Definition of preemption in US English:



  • 1The purchase of goods or shares by one person or party before the opportunity is offered to others.

    ‘the commission had the right of preemption’
    • ‘The importance attached by institutional shareholders to their pre-emption rights is demonstrated by the supplementary rules, which they have sponsored, applying to such issues.’
    • ‘In pre-emption articles, it is usual to find, as here, a permitted class of transferee or a provision for transfer to a non-member in the event that no existing member is willing to purchase the shares.’
    • ‘Mrs. Clarke would prefer this to be a right of pre-emption and that if the Purchaser exercises its right completion will take place twenty eight days thereafter.’
    • ‘I needed to sort out a way of creating pre-emption provisions and to retain control.’
    1. 1.1North American, NZ, Australian historical The right to purchase public land by preemption.
      • ‘It is argued that taxation by pre-emption - the monopoly purchase of land by the Crown for resale at inflated prices - was in substance if not form, a kind of capital gains tax on Maori land owners.’
      • ‘Increased land sales and pre-emption laws (which authorised settlers to stake claims on most surveyed lands) had facilitated rapid settlement of the Midwest and the Old Southwest.’
      • ‘The right of pre-emption or exclusive purchase in the same article was used by the Crown to lawfully extinguish Maori customary title and thereby allow alienation.’
      • ‘The table below shows how, as the Crown's policy of pre-emption took effect, the burden of providing revenue fell upon Maori to finance the colony's development.’
  • 2The action of preempting or forestalling, especially of making a preemptive attack.
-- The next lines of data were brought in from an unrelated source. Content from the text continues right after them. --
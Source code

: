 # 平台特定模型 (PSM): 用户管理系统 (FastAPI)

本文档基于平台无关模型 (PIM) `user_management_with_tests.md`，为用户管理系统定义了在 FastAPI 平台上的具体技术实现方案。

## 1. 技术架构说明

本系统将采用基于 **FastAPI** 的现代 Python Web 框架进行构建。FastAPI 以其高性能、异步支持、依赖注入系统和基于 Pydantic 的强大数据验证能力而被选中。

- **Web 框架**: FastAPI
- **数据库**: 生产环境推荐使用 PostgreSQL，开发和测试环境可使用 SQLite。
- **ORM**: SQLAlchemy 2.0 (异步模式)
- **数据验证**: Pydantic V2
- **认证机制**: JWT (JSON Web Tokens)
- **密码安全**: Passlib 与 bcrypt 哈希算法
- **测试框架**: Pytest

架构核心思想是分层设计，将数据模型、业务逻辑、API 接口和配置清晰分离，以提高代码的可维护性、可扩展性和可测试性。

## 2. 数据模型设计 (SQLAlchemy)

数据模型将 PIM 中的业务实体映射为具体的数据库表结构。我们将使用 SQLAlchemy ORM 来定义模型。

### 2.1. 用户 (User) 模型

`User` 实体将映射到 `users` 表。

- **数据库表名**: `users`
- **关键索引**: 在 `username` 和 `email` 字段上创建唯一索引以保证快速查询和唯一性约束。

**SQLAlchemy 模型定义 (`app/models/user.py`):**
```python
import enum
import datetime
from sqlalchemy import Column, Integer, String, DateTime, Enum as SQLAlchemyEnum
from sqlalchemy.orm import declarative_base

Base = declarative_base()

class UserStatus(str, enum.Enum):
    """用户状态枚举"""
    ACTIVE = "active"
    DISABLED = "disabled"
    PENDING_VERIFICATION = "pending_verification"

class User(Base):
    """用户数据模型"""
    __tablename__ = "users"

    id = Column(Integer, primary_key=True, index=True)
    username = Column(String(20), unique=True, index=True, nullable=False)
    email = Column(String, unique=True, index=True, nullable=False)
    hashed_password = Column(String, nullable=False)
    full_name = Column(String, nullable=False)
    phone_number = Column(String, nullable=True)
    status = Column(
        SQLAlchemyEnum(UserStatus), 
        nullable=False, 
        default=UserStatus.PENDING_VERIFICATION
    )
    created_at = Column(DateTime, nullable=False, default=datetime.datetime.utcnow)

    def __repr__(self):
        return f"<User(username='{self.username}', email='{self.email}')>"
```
    ‘damaging retaliation for any attempt at preemption’
    • ‘He summarized much legal and philosophical argument by specifying four criteria of preemption as self-defense.’
    • ‘This is not retribution but pre-emption, finding appropriate force to prevent a further attack.’
    • ‘Any doctrine of pre-emption must rest on certain knowledge of an immediate attack.’
    • ‘Is there a policy about pre-emption that we are prepared to apply consistently?’
    • ‘Patriots, of whatever social provenance, would never accept any action likely to damage prospects of victory, and might well attempt pre-emption if such an action were anticipated.’
    • ‘True, there may be a tolerance of pre-emption if an attack is imminent.’
    1. 2.1 The interruption or replacement of a scheduled radio or television program.
      • ‘Maybe some of the blame for the programme's poor ratings can be blamed on preemptions, and episodes airing out of order - but then why not put them in the proper order them for the DVD release?’
      • ‘For the first quarter, we are estimating that the events resulted in approximately $2.2 million in advertiser cancellations and preemptions, many coming from the automotive sector.’


Early 17th century: from medieval Latin praeemptio(n-), from the verb praeemere, from prae ‘in advance’ + emere ‘buy’.